Thinking Outside the Classroom:
Transforming Courses for Community Engagement
October 11, 2019
Dr. Earl Brooks and Dr. Jennifer Maher shared projects that resulted from their HTLab Course Transformation Grants. Dr. Brooks discussed how he uses sound in his rhetoric and composition course, “Sounds Like Social Justice” to empower students to become critical listeners and sound composers. Participants were able to experiment with the open source audio editing software Audacity in their own imagined course assignments as well as listen to some of Dr. Brooks’s student projects. He also discussed how students in his transformed course research local nonprofits and community organizations in order to design sounds-based media for their websites or marketing materials. Dr. Maher shared the details of the community-engaged project that helped transform her course “Baltimore: Race, Rhetoric and Technology.” Dr. Maher’s class partnered with Community Closet, an organization that serves communities throughout Baltimore by hosting free pop-up clothing exchange; her students had a chance to run the pop-up during a community day as well as develop new promotional and branding materials for Community Closet. Dr. Maher also shared strategies for encouraging students to reflect on the spaces in which they moved, the people they met through community work, and their own assumptions and shifting perceptions of the city.

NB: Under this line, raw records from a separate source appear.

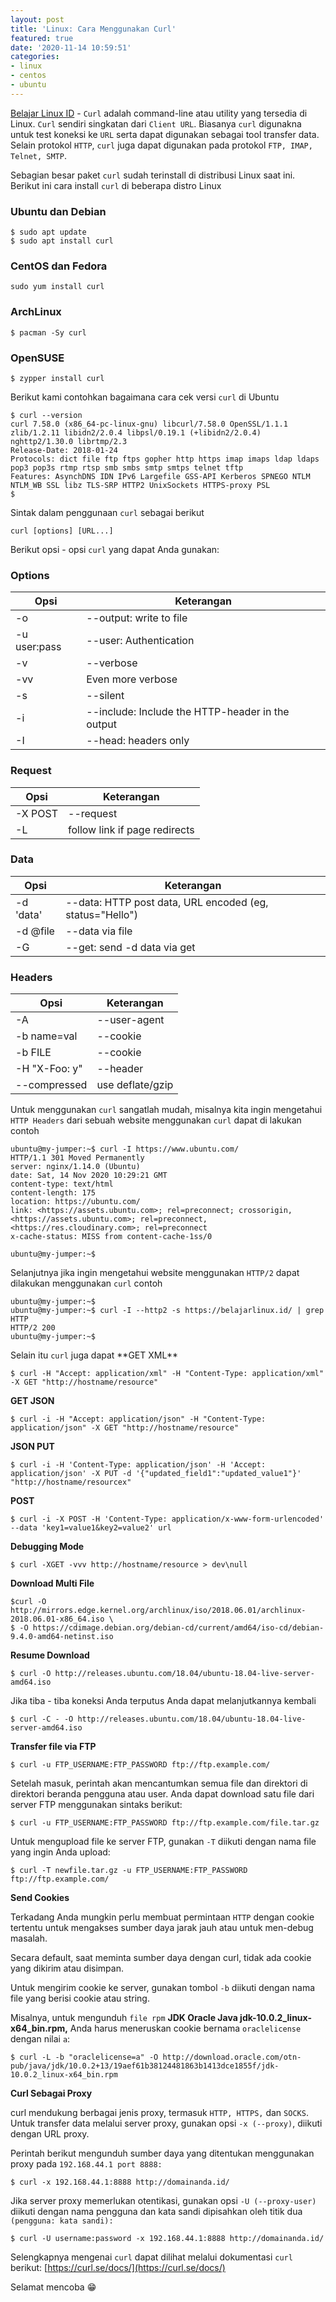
 ```yaml
---
layout: post
title: 'Linux: Cara Menggunakan Curl'
featured: true
date: '2020-11-14 10:59:51'
categories:
- linux
- centos
- ubuntu
---
```


[Belajar Linux ID](/) - `Curl` adalah command-line atau utility yang tersedia di Linux. `Curl` sendiri singkatan dari `Client URL`. Biasanya `curl` digunakna untuk test koneksi ke `URL` serta dapat digunakan sebagai tool transfer data. Selain protokol `HTTP`, `curl` juga dapat digunakan pada protokol `FTP, IMAP, Telnet, SMTP`.

Sebagian besar paket `curl` sudah terinstall di distribusi Linux saat ini. Berikut ini cara install `curl` di beberapa distro Linux

<!--kg-card-begin: markdown-->
### Ubuntu dan Debian

    $ sudo apt update
    $ sudo apt install curl

### CentOS dan Fedora

    sudo yum install curl

### ArchLinux

    $ pacman -Sy curl

### OpenSUSE

    $ zypper install curl

<!--kg-card-end: markdown-->

Berikut kami contohkan bagaimana cara cek versi `curl` di Ubuntu

<!--kg-card-begin: markdown-->

    $ curl --version
    curl 7.58.0 (x86_64-pc-linux-gnu) libcurl/7.58.0 OpenSSL/1.1.1 zlib/1.2.11 libidn2/2.0.4 libpsl/0.19.1 (+libidn2/2.0.4) nghttp2/1.30.0 librtmp/2.3
    Release-Date: 2018-01-24
    Protocols: dict file ftp ftps gopher http https imap imaps ldap ldaps pop3 pop3s rtmp rtsp smb smbs smtp smtps telnet tftp
    Features: AsynchDNS IDN IPv6 Largefile GSS-API Kerberos SPNEGO NTLM NTLM_WB SSL libz TLS-SRP HTTP2 UnixSockets HTTPS-proxy PSL
    $

<!--kg-card-end: markdown-->

Sintak dalam penggunaan `curl` sebagai berikut

<!--kg-card-begin: markdown-->

    curl [options] [URL...]

<!--kg-card-end: markdown-->

Berikut opsi - opsi `curl` yang dapat Anda gunakan:

### Options
<!--kg-card-begin: markdown-->

| Opsi | Keterangan |
| --- | --- |
| -o <file></file> | --output: write to file |
| -u user:pass | --user: Authentication |
| -v | --verbose |
| -vv | Even more verbose |
| -s | --silent |
| -i | --include: Include the HTTP-header in the output |
| -I | --head: headers only |

<!--kg-card-end: markdown-->
### Request
<!--kg-card-begin: markdown-->

| Opsi | Keterangan |
| --- | --- |
| -X POST | --request |
| -L | follow link if page redirects |

<!--kg-card-end: markdown-->
### Data
<!--kg-card-begin: markdown-->

| Opsi | Keterangan |
| --- | --- |
| -d 'data' | --data: HTTP post data, URL encoded (eg, status="Hello") |
| -d @file | --data via file |
| -G | --get: send -d data via get |

<!--kg-card-end: markdown-->
### Headers
<!--kg-card-begin: markdown-->

| Opsi | Keterangan |
| --- | --- |
| -A <str></str> | --user-agent |
| -b name=val | --cookie |
| -b FILE | --cookie |
| -H "X-Foo: y" | --header |
| --compressed | use deflate/gzip |

<!--kg-card-end: markdown-->

Untuk menggunakan `curl` sangatlah mudah, misalnya kita ingin mengetahui `HTTP Headers` dari sebuah website menggunakan `curl` dapat di lakukan contoh

<!--kg-card-begin: markdown-->

    ubuntu@my-jumper:~$ curl -I https://www.ubuntu.com/
    HTTP/1.1 301 Moved Permanently
    server: nginx/1.14.0 (Ubuntu)
    date: Sat, 14 Nov 2020 10:29:21 GMT
    content-type: text/html
    content-length: 175
    location: https://ubuntu.com/
    link: <https://assets.ubuntu.com>; rel=preconnect; crossorigin, <https://assets.ubuntu.com>; rel=preconnect, <https://res.cloudinary.com>; rel=preconnect
    x-cache-status: MISS from content-cache-1ss/0
    
    ubuntu@my-jumper:~$

<!--kg-card-end: markdown--><!--kg-card-begin: html--><script async src="https://pagead2.googlesyndication.com/pagead/js/adsbygoogle.js"></script><ins class="adsbygoogle" style="display:block; text-align:center;" data-ad-layout="in-article" data-ad-format="fluid" data-ad-client="ca-pub-1515372853161377" data-ad-slot="4684565489"></ins><script>
     (adsbygoogle = window.adsbygoogle || []).push({});
</script><!--kg-card-end: html-->

Selanjutnya jika ingin mengetahui website menggunakan `HTTP/2` dapat dilakukan menggunakan `curl` contoh

<!--kg-card-begin: markdown-->

    ubuntu@my-jumper:~$
    ubuntu@my-jumper:~$ curl -I --http2 -s https://belajarlinux.id/ | grep HTTP
    HTTP/2 200
    ubuntu@my-jumper:~$

<!--kg-card-end: markdown-->

Selain itu `curl` juga dapat \*\*GET XML\*\*

<!--kg-card-begin: markdown-->

    $ curl -H "Accept: application/xml" -H "Content-Type: application/xml" -X GET "http://hostname/resource"

<!--kg-card-end: markdown-->

**GET JSON**

<!--kg-card-begin: markdown-->

    $ curl -i -H "Accept: application/json" -H "Content-Type: application/json" -X GET "http://hostname/resource"

<!--kg-card-end: markdown-->

**JSON PUT**

<!--kg-card-begin: markdown-->

    $ curl -i -H 'Content-Type: application/json' -H 'Accept: application/json' -X PUT -d '{"updated_field1":"updated_value1"}' "http://hostname/resourcex"

<!--kg-card-end: markdown-->

**POST**

<!--kg-card-begin: markdown-->

    $ curl -i -X POST -H 'Content-Type: application/x-www-form-urlencoded' --data 'key1=value1&key2=value2' url

<!--kg-card-end: markdown-->

**Debugging Mode**

<!--kg-card-begin: markdown-->

    $ curl -XGET -vvv http://hostname/resource > dev\null

<!--kg-card-end: markdown-->

**Download Multi File**

<!--kg-card-begin: markdown-->

    $curl -O http://mirrors.edge.kernel.org/archlinux/iso/2018.06.01/archlinux-2018.06.01-x86_64.iso \
    $ -O https://cdimage.debian.org/debian-cd/current/amd64/iso-cd/debian-9.4.0-amd64-netinst.iso

<!--kg-card-end: markdown-->

**Resume Download**

<!--kg-card-begin: markdown-->

    $ curl -O http://releases.ubuntu.com/18.04/ubuntu-18.04-live-server-amd64.iso

<!--kg-card-end: markdown-->

Jika tiba - tiba koneksi Anda terputus Anda dapat melanjutkannya kembali

<!--kg-card-begin: markdown-->

    $ curl -C - -O http://releases.ubuntu.com/18.04/ubuntu-18.04-live-server-amd64.iso

<!--kg-card-end: markdown-->

**Transfer file via FTP**

<!--kg-card-begin: markdown-->

    $ curl -u FTP_USERNAME:FTP_PASSWORD ftp://ftp.example.com/

<!--kg-card-end: markdown-->

Setelah masuk, perintah akan mencantumkan semua file dan direktori di direktori beranda pengguna atau user. Anda dapat download satu file dari server FTP menggunakan sintaks berikut:

<!--kg-card-begin: markdown-->

    $ curl -u FTP_USERNAME:FTP_PASSWORD ftp://ftp.example.com/file.tar.gz

<!--kg-card-end: markdown-->

Untuk mengupload file ke server FTP, gunakan `-T` diikuti dengan nama file yang ingin Anda upload:

<!--kg-card-begin: markdown-->

    $ curl -T newfile.tar.gz -u FTP_USERNAME:FTP_PASSWORD ftp://ftp.example.com/

<!--kg-card-end: markdown-->

**Send Cookies**

Terkadang Anda mungkin perlu membuat permintaan `HTTP` dengan cookie tertentu untuk mengakses sumber daya jarak jauh atau untuk men-debug masalah.

Secara default, saat meminta sumber daya dengan curl, tidak ada cookie yang dikirim atau disimpan.

<!--kg-card-begin: html--><script async src="https://pagead2.googlesyndication.com/pagead/js/adsbygoogle.js"></script><ins class="adsbygoogle" style="display:block; text-align:center;" data-ad-layout="in-article" data-ad-format="fluid" data-ad-client="ca-pub-1515372853161377" data-ad-slot="4684565489"></ins><script>
     (adsbygoogle = window.adsbygoogle || []).push({});
</script><!--kg-card-end: html-->

Untuk mengirim cookie ke server, gunakan tombol `-b` diikuti dengan nama file yang berisi cookie atau string.

Misalnya, untuk mengunduh `file rpm` **JDK Oracle Java jdk-10.0.2\_linux-x64\_bin.rpm,** Anda harus meneruskan cookie bernama `oraclelicense` dengan nilai `a`:

<!--kg-card-begin: markdown-->

    $ curl -L -b "oraclelicense=a" -O http://download.oracle.com/otn-pub/java/jdk/10.0.2+13/19aef61b38124481863b1413dce1855f/jdk-10.0.2_linux-x64_bin.rpm

<!--kg-card-end: markdown-->

**Curl Sebagai Proxy**

curl mendukung berbagai jenis proxy, termasuk `HTTP, HTTPS,` dan `SOCKS`. Untuk transfer data melalui server proxy, gunakan opsi `-x (--proxy)`, diikuti dengan URL proxy.

Perintah berikut mengunduh sumber daya yang ditentukan menggunakan proxy pada `192.168.44.1 port 8888:`

<!--kg-card-begin: markdown-->

    $ curl -x 192.168.44.1:8888 http://domainanda.id/

<!--kg-card-end: markdown-->

Jika server proxy memerlukan otentikasi, gunakan opsi `-U (--proxy-user)` diikuti dengan nama pengguna dan kata sandi dipisahkan oleh titik dua `(pengguna: kata sandi):`

<!--kg-card-begin: markdown-->

    $ curl -U username:password -x 192.168.44.1:8888 http://domainanda.id/

<!--kg-card-end: markdown-->

Selengkapnya mengenai `curl` dapat dilihat melalui dokumentasi `curl` berikut: [https://curl.se/docs/](https://curl.se/docs/)

Selamat mencoba 😁

<!--kg-card-begin: html--><script async src="https://pagead2.googlesyndication.com/pagead/js/adsbygoogle.js"></script><ins class="adsbygoogle" style="display:block; text-align:center;" data-ad-layout="in-article" data-ad-format="fluid" data-ad-client="ca-pub-1515372853161377" data-ad-slot="4684565489"></ins><script>
     (adsbygoogle = window.adsbygoogle || []).push({});
</script><!--kg-card-end: html-->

Creating Citizen Critics and Using Adobe Spark
September 27, 2019
In this HTLab, Dr. Eliseo Jacob led a workshop on using the free web-content builder Adobe Spark to engage students in social justice research and multimedia composing. Workshop participants learned about Spark’s flexible and intuitive tools for creating flyers and web announcements, short videos, and high-quality multimedia essays. Dr. Jacob also shared an assignment for his Brazilian Hip Hop class, which asks students to create web essays (similar to blogs or digital journal articles) that incorporates images and video into their research-based analysis. You can find Dr. Jacob’s assignment prompt and rubric on our resources page. He also shared strategies for encouraging student engagement with and peer review of each other’s projects, including student-led comment boards that create a “proto-public sphere.”
Dr. Jacob is Master Instructor of Portuguese in the Department of World Languages and Cultures at Howard University where his research and teaching interests include Afro-Brazilian literature and culture, urban space, the public sphere, and the digital humanities.